(Beginning of DATA EXTRACTS)

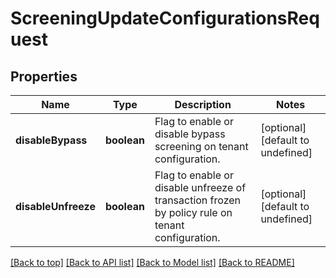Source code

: # ScreeningUpdateConfigurationsRequest

## Properties

|Name | Type | Description | Notes|
|------------ | ------------- | ------------- | -------------|
|**disableBypass** | **boolean** | Flag to enable or disable bypass screening on tenant configuration. | [optional] [default to undefined]|
|**disableUnfreeze** | **boolean** | Flag to enable or disable unfreeze of transaction frozen by policy rule on tenant configuration. | [optional] [default to undefined]|




[[Back to top]](#) [[Back to API list]](../../README.md#documentation-for-api-endpoints) [[Back to Model list]](../../README.md#documentation-for-models) [[Back to README]](../../README.md)
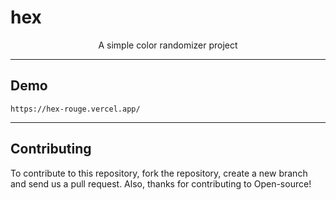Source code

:# hex

<p align="center">
A simple color randomizer project
</p>

---
## Demo

`https://hex-rouge.vercel.app/`

---

## Contributing

To contribute to this repository, fork the repository, create a new branch and send us a pull request.
Also, thanks for contributing to Open-source!
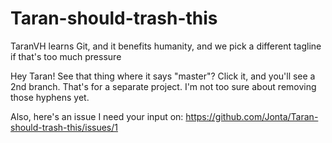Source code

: # Taran-should-trash-this
TaranVH learns Git, and it benefits humanity, and we pick a different tagline if that's too much pressure

Hey Taran! See that thing where it says "master"? Click it, and you'll see a 2nd branch. That's for a separate project. I'm not too sure about removing those hyphens yet.

Also, here's an issue I need your input on: https://github.com/Jonta/Taran-should-trash-this/issues/1
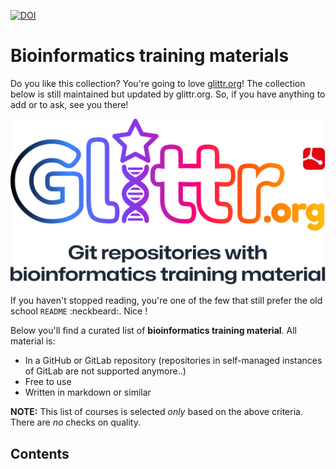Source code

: [![DOI](https://zenodo.org/badge/437832906.svg)](https://zenodo.org/badge/latestdoi/437832906)

# Bioinformatics training materials

Do you like this collection? You're going to love [glittr.org](https://glittr.org)! The collection below is still maintained but updated by glittr.org. So, if you have anything to add or to ask, see you there!

[![](assets/logo-with-domain-tagline.svg)](https://glittr.org)

If you haven't stopped reading, you're one of the few that still prefer the old school `README` :neckbeard:. Nice !

Below you'll find a curated list of **bioinformatics training material**. All material is:

- In a GitHub or GitLab repository (repositories in self-managed instances of GitLab are not supported anymore..)
- Free to use
- Written in markdown or similar

**NOTE:** This list of courses is selected *only* based on the above criteria. There are *no* checks on quality.

## Contents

(End of DATA EXTRACTS)

Please write out exactly the lines from the one containing "or disable bypass" through the last line of the records above, and leave out any pictures.

|**disableBypass** | **boolean** | Flag to enable or disable bypass screening on tenant configuration. | [optional] [default to undefined]|
|**disableUnfreeze** | **boolean** | Flag to enable or disable unfreeze of transaction frozen by policy rule on tenant configuration. | [optional] [default to undefined]|




[[Back to top]](#) [[Back to API list]](../../README.md#documentation-for-api-endpoints) [[Back to Model list]](../../README.md#documentation-for-models) [[Back to README]](../../README.md)
Source code

:# hex

<p align="center">
A simple color randomizer project
</p>

---
## Demo

`https://hex-rouge.vercel.app/`

---

## Contributing

To contribute to this repository, fork the repository, create a new branch and send us a pull request.
Also, thanks for contributing to Open-source!
Source code

: # Taran-should-trash-this
TaranVH learns Git, and it benefits humanity, and we pick a different tagline if that's too much pressure

Hey Taran! See that thing where it says "master"? Click it, and you'll see a 2nd branch. That's for a separate project. I'm not too sure about removing those hyphens yet.

Also, here's an issue I need your input on: https://github.com/Jonta/Taran-should-trash-this/issues/1
Source code

: [![DOI](https://zenodo.org/badge/437832906.svg)](https://zenodo.org/badge/latestdoi/437832906)

# Bioinformatics training materials

Do you like this collection? You're going to love [glittr.org](https://glittr.org)! The collection below is still maintained but updated by glittr.org. So, if you have anything to add or to ask, see you there!

[![](assets/logo-with-domain-tagline.svg)](https://glittr.org)

If you haven't stopped reading, you're one of the few that still prefer the old school `README` :neckbeard:. Nice !

Below you'll find a curated list of **bioinformatics training material**. All material is:

- In a GitHub or GitLab repository (repositories in self-managed instances of GitLab are not supported anymore..)
- Free to use
- Written in markdown or similar

**NOTE:** This list of courses is selected *only* based on the above criteria. There are *no* checks on quality.

## Contents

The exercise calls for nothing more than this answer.